Federal regulators want to sell Signet, the failed Signature Bank’s real-time cryptocurrency payment network.
A Federal Deposit Insurance Corp. (FDIC) spokesperson told PYMNTS Wednesday (March 29) that the agency wants crypto depositors at Signature to close their accounts and move their funds by April 5.
“If the customers with deposits not assumed by Flagstar have not moved their money by then, the FDIC will mail a check to their address of record,” the spokesperson said.
Flagstar is the bank — owned by New York Community Bancorp — that bought Signature from the FDIC earlier this month.
The FDIC — which, as PYMNTS notes, has been in the headlines a lot lately — took over Signature Bank March 12 following a run on its deposits, part of a larger crisis involving regional banks that continues to shake the financial world.

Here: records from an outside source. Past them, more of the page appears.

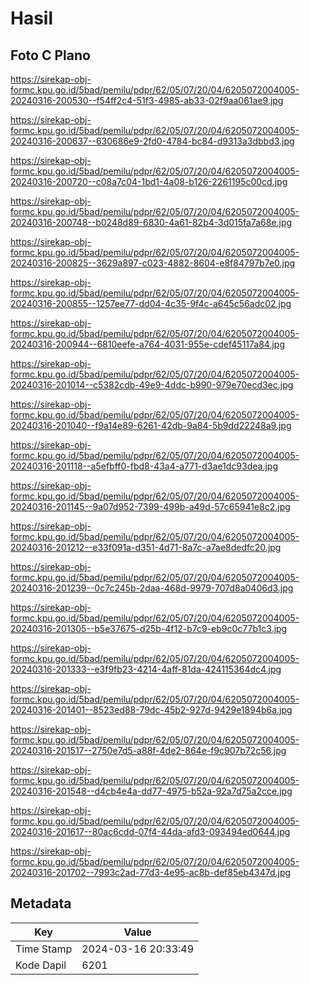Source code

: # Hasil

## Foto C Plano

https://sirekap-obj-formc.kpu.go.id/5bad/pemilu/pdpr/62/05/07/20/04/6205072004005-20240316-200530--f54ff2c4-51f3-4985-ab33-02f9aa061ae9.jpg

https://sirekap-obj-formc.kpu.go.id/5bad/pemilu/pdpr/62/05/07/20/04/6205072004005-20240316-200637--630686e9-2fd0-4784-bc84-d9313a3dbbd3.jpg

https://sirekap-obj-formc.kpu.go.id/5bad/pemilu/pdpr/62/05/07/20/04/6205072004005-20240316-200720--c08a7c04-1bd1-4a08-b126-2261195c00cd.jpg

https://sirekap-obj-formc.kpu.go.id/5bad/pemilu/pdpr/62/05/07/20/04/6205072004005-20240316-200748--b0248d89-6830-4a61-82b4-3d015fa7a68e.jpg

https://sirekap-obj-formc.kpu.go.id/5bad/pemilu/pdpr/62/05/07/20/04/6205072004005-20240316-200825--3629a897-c023-4882-8604-e8f84797b7e0.jpg

https://sirekap-obj-formc.kpu.go.id/5bad/pemilu/pdpr/62/05/07/20/04/6205072004005-20240316-200855--1257ee77-dd04-4c35-9f4c-a645c56adc02.jpg

https://sirekap-obj-formc.kpu.go.id/5bad/pemilu/pdpr/62/05/07/20/04/6205072004005-20240316-200944--6810eefe-a764-4031-955e-cdef45117a84.jpg

https://sirekap-obj-formc.kpu.go.id/5bad/pemilu/pdpr/62/05/07/20/04/6205072004005-20240316-201014--c5382cdb-49e9-4ddc-b990-979e70ecd3ec.jpg

https://sirekap-obj-formc.kpu.go.id/5bad/pemilu/pdpr/62/05/07/20/04/6205072004005-20240316-201040--f9a14e89-6261-42db-9a84-5b9dd22248a9.jpg

https://sirekap-obj-formc.kpu.go.id/5bad/pemilu/pdpr/62/05/07/20/04/6205072004005-20240316-201118--a5efbff0-fbd8-43a4-a771-d3ae1dc93dea.jpg

https://sirekap-obj-formc.kpu.go.id/5bad/pemilu/pdpr/62/05/07/20/04/6205072004005-20240316-201145--9a07d952-7399-499b-a49d-57c65941e8c2.jpg

https://sirekap-obj-formc.kpu.go.id/5bad/pemilu/pdpr/62/05/07/20/04/6205072004005-20240316-201212--e33f091a-d351-4d71-8a7c-a7ae8dedfc20.jpg

https://sirekap-obj-formc.kpu.go.id/5bad/pemilu/pdpr/62/05/07/20/04/6205072004005-20240316-201239--0c7c245b-2daa-468d-9979-707d8a0406d3.jpg

https://sirekap-obj-formc.kpu.go.id/5bad/pemilu/pdpr/62/05/07/20/04/6205072004005-20240316-201305--b5e37675-d25b-4f12-b7c9-eb9c0c77b1c3.jpg

https://sirekap-obj-formc.kpu.go.id/5bad/pemilu/pdpr/62/05/07/20/04/6205072004005-20240316-201333--e3f9fb23-4214-4aff-81da-424115364dc4.jpg

https://sirekap-obj-formc.kpu.go.id/5bad/pemilu/pdpr/62/05/07/20/04/6205072004005-20240316-201401--8523ed88-79dc-45b2-927d-9429e1894b6a.jpg

https://sirekap-obj-formc.kpu.go.id/5bad/pemilu/pdpr/62/05/07/20/04/6205072004005-20240316-201517--2750e7d5-a88f-4de2-864e-f9c907b72c56.jpg

https://sirekap-obj-formc.kpu.go.id/5bad/pemilu/pdpr/62/05/07/20/04/6205072004005-20240316-201548--d4cb4e4a-dd77-4975-b52a-92a7d75a2cce.jpg

https://sirekap-obj-formc.kpu.go.id/5bad/pemilu/pdpr/62/05/07/20/04/6205072004005-20240316-201617--80ac6cdd-07f4-44da-afd3-093494ed0644.jpg

https://sirekap-obj-formc.kpu.go.id/5bad/pemilu/pdpr/62/05/07/20/04/6205072004005-20240316-201702--7993c2ad-77d3-4e95-ac8b-def85eb4347d.jpg


## Metadata

| Key        | Value               |
| ---------- | ------------------- |
| Time Stamp | 2024-03-16 20:33:49 |
| Kode Dapil | 6201                |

Left out of that sale was about $4 billion in digital assets, as well as Signet, an important platform for the crypto sector.
As PYMNTS has written, Signet is a proprietary payment network that lets commercial crypto clients make real-time payments (RTP) 24 hours a day, seven days a week.

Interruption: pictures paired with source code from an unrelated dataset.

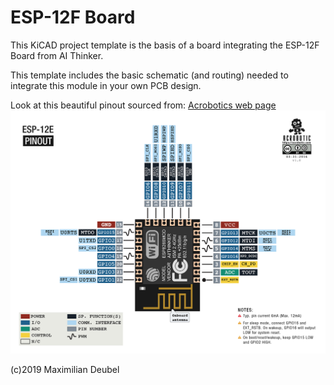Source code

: # ESP-12F Board

This KiCAD project template is the basis of a board integrating the ESP-12F Board from AI Thinker.

This template includes the basic schematic (and routing) needed to integrate this module in your own PCB design.

Look at this beautiful pinout sourced from: [Acrobotics web page](https://acrobotic.com/products/acr-00021)
![](meta/esp8266_esp12e_horizontal-01.png)

(c)2019 Maximilian Deubel
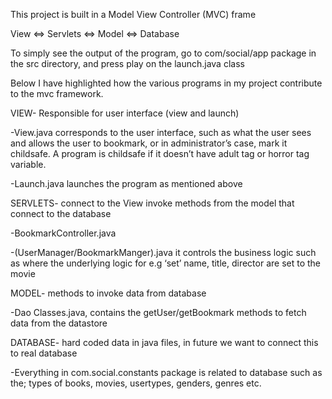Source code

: This project is built in a Model View Controller (MVC) frame

View <=> Servlets <=> Model <=> Database

To simply see the output of the program, go to com/social/app package in the src directory, and press play on the launch.java class

Below I have highlighted how the various programs in my project contribute to the mvc framework.

VIEW- Responsible for user interface (view and launch)

-View.java corresponds to the user interface, such as what the user sees and allows the user to bookmark, or in administrator’s case, mark it childsafe. A program is childsafe if it doesn’t have adult tag or horror tag variable. 

-Launch.java launches the program as mentioned above

SERVLETS- connect to the View invoke methods from the model that connect to the database

-BookmarkController.java

-(UserManager/BookmarkManger).java it controls the business logic such as where the underlying logic for e.g ‘set’ name, title, director are set to the movie

MODEL- methods to invoke data from database

-Dao Classes.java, contains the getUser/getBookmark methods to fetch data from the datastore

DATABASE- hard coded data in java files, in future we want to connect this to real database
 
-Everything in com.social.constants package is related to database such as the; types of books, movies, usertypes, genders, genres etc.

After the voluntary liquidation of Silvergate — another bank that operated in the crypto world — earlier this month, Signet was the only place many companies had to quickly send payments to exchanges, vendors or handle administrative needs like making payroll.
“The essential de-banking of crypto from 24/7 RTP rails may leave the industry with little option but to look to other geographies and jurisdictions, according to sector observers,” PYMNTS observed earlier this month.
Although Signature had begun to distance itself from the digital asset sector after the downfall of FTX last fall, it still held sizable deposits from some of the industry’s biggest players.
Meanwhile, other banks have begun to welcome crypto players following the recent banking crisis, according to news reports this week.
“There are dozens of other banks, both onshore and offshore, that are taking advantage of this opportunity,” Rich Rosenblum, president and co-founder of crypto trading platform GSR, told The Wall Street Journal Monday (March 27).
Banks willing to work with crypto firms have been flooded with applications over the past two weeks, the report said, citing comments from crypto executives and bankers.